- [The problem]: Exact copy, no pictures: return all the records as they stand.

----- Extracted information -----

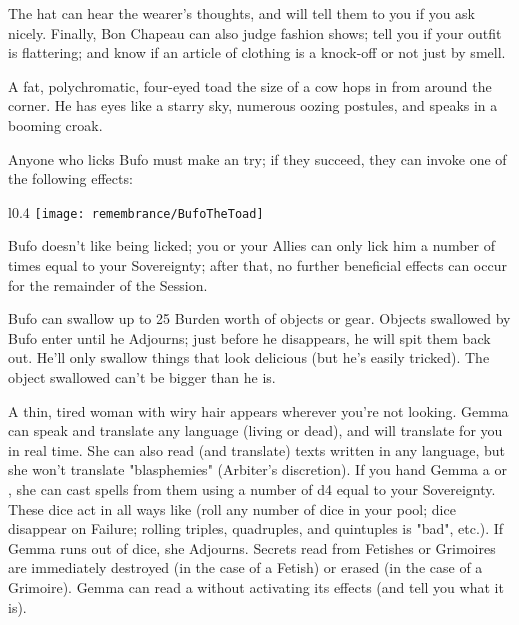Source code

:The hat can hear the wearer's thoughts, and will tell them to you if you ask nicely.   Finally, Bon Chapeau can also judge fashion shows; tell you if your outfit is flattering; and know if an article of clothing is a knock-off or not just by smell.



A fat, polychromatic, four-eyed toad the size of a cow hops in from around the corner. He has eyes like a starry sky, numerous oozing postules, and speaks in a booming croak.

Anyone who licks Bufo must make an  try; if they succeed, they can invoke one of the following effects:


\begin{wrapfigure}[11]{l}{0.4\textwidth}
    \texttt{[image: remembrance/BufoTheToad]}
\end{wrapfigure}



Bufo doesn't like being licked; you or your Allies can only lick him a number of times equal to your Sovereignty; after that, no further beneficial effects can occur for the remainder of the Session.



Bufo can swallow up to 25 Burden worth of objects or gear. Objects swallowed by Bufo enter  until he Adjourns; just before he disappears, he will spit them back out.  He'll only swallow things that look delicious (but he's easily tricked).  The object swallowed can't be bigger than he is.



A thin, tired woman with wiry hair appears wherever you're not looking. Gemma can speak and translate any language (living or dead), and will translate for you in real time. She can also read (and translate) texts written in any language, but she won't translate "blasphemies" (Arbiter's discretion). If you hand Gemma a  or , she can cast spells from them using a number of d4 equal to your Sovereignty. These dice act in all ways like  (roll any number of dice in your pool; dice disappear on Failure; rolling triples, quadruples, and quintuples is "bad", etc.). If Gemma runs out of dice, she Adjourns. Secrets read from Fetishes or Grimoires are immediately destroyed (in the case of a Fetish) or erased (in the case of a Grimoire). Gemma can read a  without activating its effects (and tell you what it is).


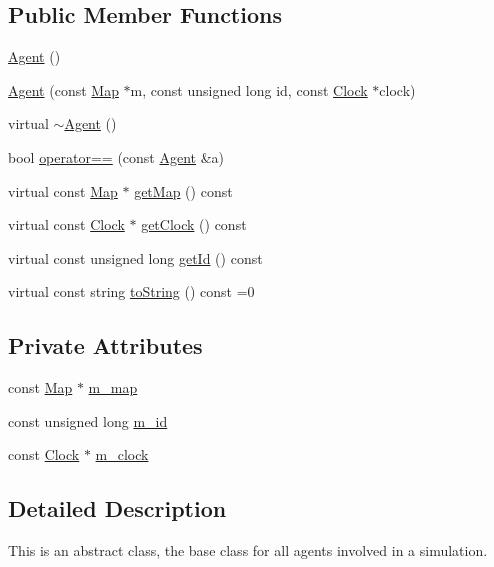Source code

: \subsection*{Public Member Functions}
\begin{DoxyCompactItemize}
\item 
\hyperlink{class_agent_a24a60f1d260bf19a4f7f8a5f36881d3f}{Agent} ()
\item 
\hyperlink{class_agent_a0ad923f2f9966b65a5d908cb9da4217c}{Agent} (const \hyperlink{class_map}{Map} $\ast$m, const unsigned long id, const \hyperlink{class_clock}{Clock} $\ast$clock)
\item 
virtual \hyperlink{class_agent_a4feb26df1cf81760a0e411e393c24d4e}{$\sim$\+Agent} ()
\item 
bool \hyperlink{class_agent_afa2b3a408bb0694aea46fb2bb59bacf7}{operator==} (const \hyperlink{class_agent}{Agent} \&a)
\item 
virtual const \hyperlink{class_map}{Map} $\ast$ \hyperlink{class_agent_a3b60b2f0a0f41ce1f14c39a33cffcc4d}{get\+Map} () const
\item 
virtual const \hyperlink{class_clock}{Clock} $\ast$ \hyperlink{class_agent_ae872060d974c4a5aec875680db38cc68}{get\+Clock} () const
\item 
virtual const unsigned long \hyperlink{class_agent_aa5267ab07bb62f1ed3dfddca286b6ef6}{get\+Id} () const
\item 
virtual const string \hyperlink{class_agent_a44f291596d10c7878b0641d6ec156328}{to\+String} () const =0
\end{DoxyCompactItemize}
\subsection*{Private Attributes}
\begin{DoxyCompactItemize}
\item 
const \hyperlink{class_map}{Map} $\ast$ \hyperlink{class_agent_ab24d62bbfc22946d0c72221c8a43f04a}{m\+\_\+map}
\item 
const unsigned long \hyperlink{class_agent_ad1f52e164c2a829ef4418940567d6e37}{m\+\_\+id}
\item 
const \hyperlink{class_clock}{Clock} $\ast$ \hyperlink{class_agent_a534f22ebb0573aa1d58d274632e592cf}{m\+\_\+clock}
\end{DoxyCompactItemize}


\subsection{Detailed Description}
This is an abstract class, the base class for all agents involved in a simulation.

-----

- [Result of this task]:
Source code

:The hat can hear the wearer's thoughts, and will tell them to you if you ask nicely.   Finally, Bon Chapeau can also judge fashion shows; tell you if your outfit is flattering; and know if an article of clothing is a knock-off or not just by smell.



A fat, polychromatic, four-eyed toad the size of a cow hops in from around the corner. He has eyes like a starry sky, numerous oozing postules, and speaks in a booming croak.

Anyone who licks Bufo must make an  try; if they succeed, they can invoke one of the following effects:


\begin{wrapfigure}[11]{l}{0.4\textwidth}
    \texttt{[image: remembrance/BufoTheToad]}
\end{wrapfigure}



Bufo doesn't like being licked; you or your Allies can only lick him a number of times equal to your Sovereignty; after that, no further beneficial effects can occur for the remainder of the Session.



Bufo can swallow up to 25 Burden worth of objects or gear. Objects swallowed by Bufo enter  until he Adjourns; just before he disappears, he will spit them back out.  He'll only swallow things that look delicious (but he's easily tricked).  The object swallowed can't be bigger than he is.



A thin, tired woman with wiry hair appears wherever you're not looking. Gemma can speak and translate any language (living or dead), and will translate for you in real time. She can also read (and translate) texts written in any language, but she won't translate "blasphemies" (Arbiter's discretion). If you hand Gemma a  or , she can cast spells from them using a number of d4 equal to your Sovereignty. These dice act in all ways like  (roll any number of dice in your pool; dice disappear on Failure; rolling triples, quadruples, and quintuples is "bad", etc.). If Gemma runs out of dice, she Adjourns. Secrets read from Fetishes or Grimoires are immediately destroyed (in the case of a Fetish) or erased (in the case of a Grimoire). Gemma can read a  without activating its effects (and tell you what it is).


Source code

: \subsection*{Public Member Functions}
\begin{DoxyCompactItemize}
\item 
\hyperlink{class_agent_a24a60f1d260bf19a4f7f8a5f36881d3f}{Agent} ()
\item 
\hyperlink{class_agent_a0ad923f2f9966b65a5d908cb9da4217c}{Agent} (const \hyperlink{class_map}{Map} $\ast$m, const unsigned long id, const \hyperlink{class_clock}{Clock} $\ast$clock)
\item 
virtual \hyperlink{class_agent_a4feb26df1cf81760a0e411e393c24d4e}{$\sim$\+Agent} ()
\item 
bool \hyperlink{class_agent_afa2b3a408bb0694aea46fb2bb59bacf7}{operator==} (const \hyperlink{class_agent}{Agent} \&a)
\item 
virtual const \hyperlink{class_map}{Map} $\ast$ \hyperlink{class_agent_a3b60b2f0a0f41ce1f14c39a33cffcc4d}{get\+Map} () const
\item 
virtual const \hyperlink{class_clock}{Clock} $\ast$ \hyperlink{class_agent_ae872060d974c4a5aec875680db38cc68}{get\+Clock} () const
\item 
virtual const unsigned long \hyperlink{class_agent_aa5267ab07bb62f1ed3dfddca286b6ef6}{get\+Id} () const
\item 
virtual const string \hyperlink{class_agent_a44f291596d10c7878b0641d6ec156328}{to\+String} () const =0
\end{DoxyCompactItemize}
\subsection*{Private Attributes}
\begin{DoxyCompactItemize}
\item 
const \hyperlink{class_map}{Map} $\ast$ \hyperlink{class_agent_ab24d62bbfc22946d0c72221c8a43f04a}{m\+\_\+map}
\item 
const unsigned long \hyperlink{class_agent_ad1f52e164c2a829ef4418940567d6e37}{m\+\_\+id}
\item 
const \hyperlink{class_clock}{Clock} $\ast$ \hyperlink{class_agent_a534f22ebb0573aa1d58d274632e592cf}{m\+\_\+clock}
\end{DoxyCompactItemize}


\subsection{Detailed Description}
This is an abstract class, the base class for all agents involved in a simulation.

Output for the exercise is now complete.